The actor, comedian, writer and producer starring in the Marvel Studios feature film is already generating plenty of buzz before his latest movie premieres July 17.
In a recent magazine take-out, The New York Times dubbed “His Ruddness” a unique performer. “The main thing about Rudd is not that he is likable but that he is funny, and that his particular flavor of funniness is something no other actor possesses at the moment.”
This 46-year-old NJB (nice Jewish boy) is a husband and father of two living in Manhattan who grew up as many fictional superheroes do: as an outsider.
The Jersey-born son of British parents spent his childhood in Kansas, a lone Jew among his childhood posse. Rudd turned to humor as a way to fit in among non-Jewish classmates. These many years later, the self-mocking dancing machine’s good natured charm, good looks and unbridaled lip syncing abilities have won over legions of fans, colleagues and reporters, as evidenced in this recent article in The Guardian.
https://www.youtube.com/watch?v=4LvMeYEwWGQ
“I was always in new schools and had British parents, which was not the norm, and I think there was also… I’m not particularly religious, but I was born Jewish and I always felt like the outsider because I wasn’t Christian or Catholic,” Rudd recently told The Guardian.
“So I learned early on that I could be accepted if I made people laugh when I turned the joke on myself and, particularly in Kansas, if I made a joke about being Jewish, my friends would laugh really hard, harder than they perhaps should have,” said Rudd.

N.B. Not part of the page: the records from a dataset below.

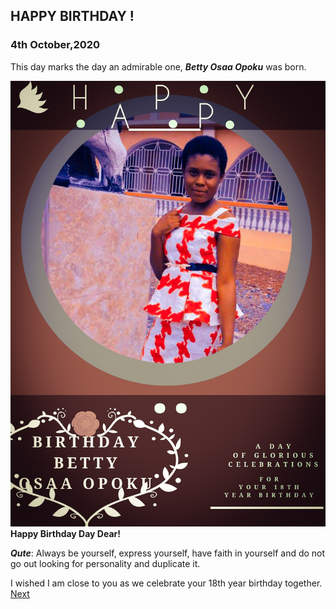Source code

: ## HAPPY BIRTHDAY !

###  4th October,2020
This day marks the day an admirable one, _**Betty Osaa Opoku**_ was born.

![birthdayp.jpg](/docs/birthdayp.jpg)
**Happy Birthday Day Dear!**


_**Qute**_:  Always be yourself, express yourself, have faith in yourself and do not go out looking for personality and duplicate it.

I wished I am close to you as we celebrate your 18th year birthday together.
[Next](before.html)

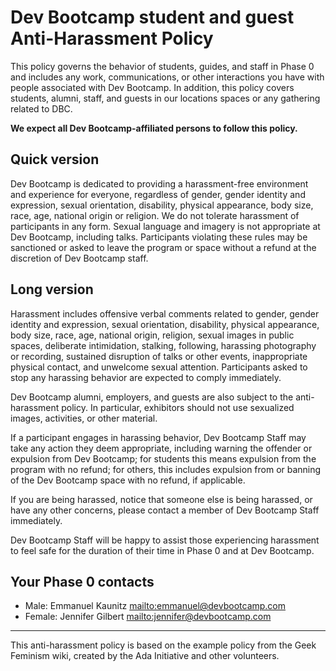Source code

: # Dev Bootcamp student and guest Anti-Harassment Policy

This policy governs the behavior of students, guides, and staff in Phase 0 and includes any work, communications, or other interactions you have with people associated with Dev Bootcamp. In addition, this policy covers students, alumni, staff, and guests in our locations spaces or any gathering related to DBC.

**We expect all Dev Bootcamp-affiliated persons to follow this policy.**

## Quick version
Dev Bootcamp is dedicated to providing a harassment-free environment and experience for everyone, regardless of gender, gender identity and expression, sexual orientation, disability, physical appearance, body size, race, age, national origin or religion. We do not tolerate harassment of participants in any form. Sexual language and imagery is not appropriate at Dev Bootcamp, including talks.  Participants violating these rules may be sanctioned or asked to leave the program or space without a refund at the discretion of Dev Bootcamp staff.

## Long version
Harassment includes offensive verbal comments related to gender, gender identity and expression, sexual orientation, disability, physical appearance, body size, race, age, national origin, religion, sexual images in public spaces, deliberate intimidation, stalking, following, harassing photography or recording, sustained disruption of talks or other events, inappropriate physical contact, and unwelcome sexual attention. Participants asked to stop any harassing behavior are expected to comply immediately.

Dev Bootcamp alumni, employers, and guests are also subject to the anti-harassment policy. In particular, exhibitors should not use sexualized images, activities, or other material.

If a participant engages in harassing behavior, Dev Bootcamp Staff may take any action they deem appropriate, including warning the offender or expulsion from Dev Bootcamp; for students this means expulsion from the program with no refund; for others, this includes expulsion from or banning of the Dev Bootcamp space with no refund, if applicable.

If you are being harassed, notice that someone else is being harassed, or have any other concerns, please contact a member of Dev Bootcamp Staff immediately.

Dev Bootcamp Staff will be happy to assist those experiencing harassment to feel safe for the duration of their time in Phase 0 and at Dev Bootcamp.

## Your Phase 0 contacts

* Male: Emmanuel Kaunitz <mailto:emmanuel@devbootcamp.com>
* Female: Jennifer Gilbert <mailto:jennifer@devbootcamp.com>

---

This anti-harassment policy is based on the example policy from the Geek Feminism wiki, created by the Ada Initiative and other volunteers.

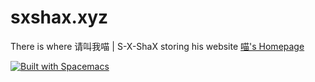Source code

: sxshax.xyz
=======

There is where 请叫我喵 | S-X-ShaX storing his website [喵's Homepage](http://sxshax.xyz/)

[![Built with Spacemacs](https://cdn.rawgit.com/syl20bnr/spacemacs/442d025779da2f62fc86c2082703697714db6514/assets/spacemacs-badge.svg)](http://github.com/syl20bnr/spacemacs)
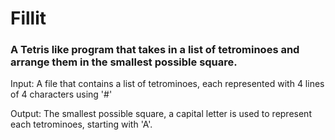 # Fillit

### A Tetris like program that takes in a list of tetrominoes and arrange them in the smallest possible square.

Input: A file that contains a list of tetrominoes, each represented with 4 lines of 4 characters using '#'

Output: The smallest possible square, a capital letter is used to represent each tetrominoes, starting with 'A'.
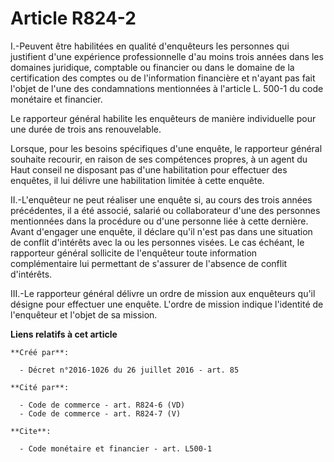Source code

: # Article R824-2

I.-Peuvent être habilitées en qualité d'enquêteurs les personnes qui justifient d'une expérience professionnelle d'au moins
trois années dans les domaines juridique, comptable ou financier ou dans le domaine de la certification des comptes ou de
l'information financière et n'ayant pas fait l'objet de l'une des condamnations mentionnées à l'article L. 500-1 du code
monétaire et financier. 

Le rapporteur général habilite les enquêteurs de manière individuelle pour une durée de trois ans renouvelable. 

Lorsque, pour les besoins spécifiques d'une enquête, le rapporteur général souhaite recourir, en raison de ses compétences
propres, à un agent du Haut conseil ne disposant pas d'une habilitation pour effectuer des enquêtes, il lui délivre une
habilitation limitée à cette enquête. 

II.-L'enquêteur ne peut réaliser une enquête si, au cours des trois années précédentes, il a été associé, salarié ou
collaborateur d'une des personnes mentionnées dans la procédure ou d'une personne liée à cette dernière. Avant d'engager une
enquête, il déclare qu'il n'est pas dans une situation de conflit d'intérêts avec la ou les personnes visées. Le cas échéant,
le rapporteur général sollicite de l'enquêteur toute information complémentaire lui permettant de s'assurer de l'absence de
conflit d'intérêts. 

III.-Le rapporteur général délivre un ordre de mission aux enquêteurs qu'il désigne pour effectuer une enquête. L'ordre de
mission indique l'identité de l'enquêteur et l'objet de sa mission.

**Liens relatifs à cet article**

	**Créé par**:

	  - Décret n°2016-1026 du 26 juillet 2016 - art. 85

	**Cité par**:

	  - Code de commerce - art. R824-6 (VD)
	  - Code de commerce - art. R824-7 (V)

	**Cite**:

	  - Code monétaire et financier - art. L500-1
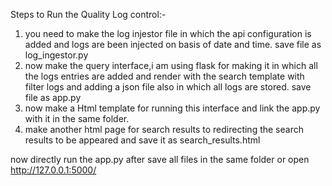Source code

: Steps to Run the Quality Log control:-
1. you need to make the log injestor file in which the api configuration is added and logs are been injected on basis of date and time.  save file as log_ingestor.py
2. now make the query interface,i am using flask for making it in which all the logs entries are added and render with the search template with filter logs and adding a json file also in which all logs are stored. save file as app.py
3. now make a Html template for running this interface and link the app.py with it in the same folder.
4. make another html page for search results to redirecting the search results to be appeared and save it as search_results.html

now directly run the app.py after save all files in the same folder or open http://127.0.0.1:5000/
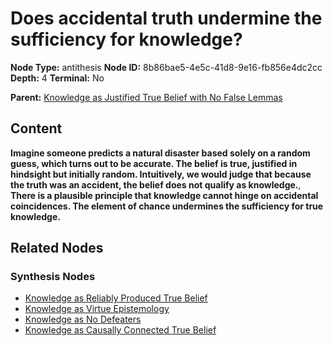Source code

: # Does accidental truth undermine the sufficiency for knowledge?

**Node Type:** antithesis
**Node ID:** 8b86bae5-4e5c-41d8-9e16-fb856e4dc2cc
**Depth:** 4
**Terminal:** No

**Parent:** [Knowledge as Justified True Belief with No False Lemmas](knowledge-as-justified-true-belief-with-no-false-lemmas-synthesis-e62bc6e0-4de9-405b-bcce-54dcabd19a36.md)

## Content

**Imagine someone predicts a natural disaster based solely on a random guess, which turns out to be accurate. The belief is true, justified in hindsight but initially random. Intuitively, we would judge that because the truth was an accident, the belief does not qualify as knowledge.**, **There is a plausible principle that knowledge cannot hinge on accidental coincidences. The element of chance undermines the sufficiency for true knowledge.**

## Related Nodes

### Synthesis Nodes

- [Knowledge as Reliably Produced True Belief](knowledge-as-reliably-produced-true-belief-synthesis-9acdefd5-22a5-435d-b2cd-503ebda55a56.md)
- [Knowledge as Virtue Epistemology](knowledge-as-virtue-epistemology-synthesis-e0e3fb4e-3978-4af1-88b4-89d0b0c49f90.md)
- [Knowledge as No Defeaters](knowledge-as-no-defeaters-synthesis-067f0749-8187-4d06-a7c0-3d9ae40f18fe.md)
- [Knowledge as Causally Connected True Belief](knowledge-as-causally-connected-true-belief-synthesis-9940040d-47a5-49bb-9097-3080311dd27c.md)

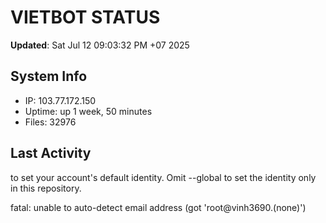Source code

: # VIETBOT STATUS
**Updated**: Sat Jul 12 09:03:32 PM +07 2025

## System Info
- IP: 103.77.172.150
- Uptime: up 1 week, 50 minutes
- Files: 32976

## Last Activity

to set your account's default identity.
Omit --global to set the identity only in this repository.

fatal: unable to auto-detect email address (got 'root@vinh3690.(none)')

In the Guardian piece, “Mr. Perfect,” the superlative coined by comedian Amy Poehler, also opens up to reveal the untarnished demeanor he briefly portrayed in the smash TV sit-com “Friends” is more truth than fiction.
“I mainly hung out in the background and talked to Gunther,” he said, referring to the barista who became a low-key mainstay of the show. “It was amazing but kind of like being the Jew with English parents in Kansas – that’s the way I felt on ‘Friends.’ I just didn’t want to get in the way.”
It’s been a long road from Rudd’s selling Super Nintendo Entertainment Systems in 1991 to the hits, “Anchor Man,” “I Love You Man” and the upcoming “Ant-Man.”
In the new action flick, Rudd portrays a recovering criminal with a quick sense of humor. Hired by a brilliant scientist played by Michael Douglas, Rudd’s job is to prevent an evil-doer from capitalizing on cutting-edge know-how that turns tall into small.
https://www.youtube.com/watch?v=pcd9i-qNz4Q
Marvel Studios’s online shop, which is already marketing plenty of movie-themed merchandise, has put a cap of two per customer on sales of the $24.95 Rudd-inspired seven-inch Ant-Man action figure. It seems that the studio is betting Rudd has the makings of Batman, Superman and every other leading man at the box office, and those are more than ant-sized shoes to fill.